#### [Requirement]
Only the pictures are to be left out; the listing itself is repeated exactly.

──────── Source data ────────

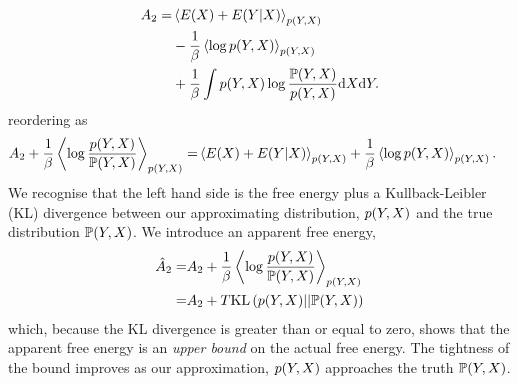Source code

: \documentclass[]{article}
\begin{document}
\begin{align*}
A_2 = & \left\langle E(X) +E(Y | X) \right\rangle_{p(Y, X)} \\ 
& - \frac{1}{\beta} \left\langle \log p(Y, X) \right\rangle_{p(Y, X)} \\
& +\frac{1}{\beta} \int p(Y, X) \log \frac{\mathbb{P}(Y, X)}{p(Y, X)}\text{d}X \text{d}Y.
\end{align*}
 reordering as 
\begin{align*}
A_2 + \frac{1}{\beta} \left\langle \log \frac{p(Y, X)}{\mathbb{P}(Y, X)} \right\rangle_{p(Y, X) } = & \left\langle E(X) +E(Y | X) \right\rangle_{p(Y, X)} 
+ \frac{1}{\beta} \left\langle \log p(Y, X) \right\rangle_{p(Y, X)}.
\end{align*}
We recognise that the left hand side is the free energy plus a
Kullback-Leibler (KL) divergence between our approximating distribution,
\(p(Y, X)\) and the true distribution
\(\mathbb{P}(Y, X)\). We introduce an
apparent free energy, 
\begin{align*}
\hat{A}_2 = & A_2 + \frac{1}{\beta} \left\langle \log \frac{p(Y, X)}{\mathbb{P}(Y, X)} \right\rangle_{p(Y, X)} \\
= & A_2 + T \text{KL}\left(p(Y, X) || \mathbb{P}(Y, X)\right)
\end{align*}
 which, because the KL divergence is greater than or equal to zero,
shows that the apparent free energy is an \emph{upper bound} on the
actual free energy. The tightness of the bound improves as our
approximation, \(p(Y, X)\) approaches the
truth \(\mathbb{P}(Y, X)\).
\end{document}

────────

#### [Exercise response]
Source code

: \documentclass[]{article}
\begin{document}
\begin{align*}
A_2 = & \left\langle E(X) +E(Y | X) \right\rangle_{p(Y, X)} \\ 
& - \frac{1}{\beta} \left\langle \log p(Y, X) \right\rangle_{p(Y, X)} \\
& +\frac{1}{\beta} \int p(Y, X) \log \frac{\mathbb{P}(Y, X)}{p(Y, X)}\text{d}X \text{d}Y.
\end{align*}
 reordering as 
\begin{align*}
A_2 + \frac{1}{\beta} \left\langle \log \frac{p(Y, X)}{\mathbb{P}(Y, X)} \right\rangle_{p(Y, X) } = & \left\langle E(X) +E(Y | X) \right\rangle_{p(Y, X)} 
+ \frac{1}{\beta} \left\langle \log p(Y, X) \right\rangle_{p(Y, X)}.
\end{align*}
We recognise that the left hand side is the free energy plus a
Kullback-Leibler (KL) divergence between our approximating distribution,
\(p(Y, X)\) and the true distribution
\(\mathbb{P}(Y, X)\). We introduce an
apparent free energy, 
\begin{align*}
\hat{A}_2 = & A_2 + \frac{1}{\beta} \left\langle \log \frac{p(Y, X)}{\mathbb{P}(Y, X)} \right\rangle_{p(Y, X)} \\
= & A_2 + T \text{KL}\left(p(Y, X) || \mathbb{P}(Y, X)\right)
\end{align*}
 which, because the KL divergence is greater than or equal to zero,
shows that the apparent free energy is an \emph{upper bound} on the
actual free energy. The tightness of the bound improves as our
approximation, \(p(Y, X)\) approaches the
truth \(\mathbb{P}(Y, X)\).
\end{document}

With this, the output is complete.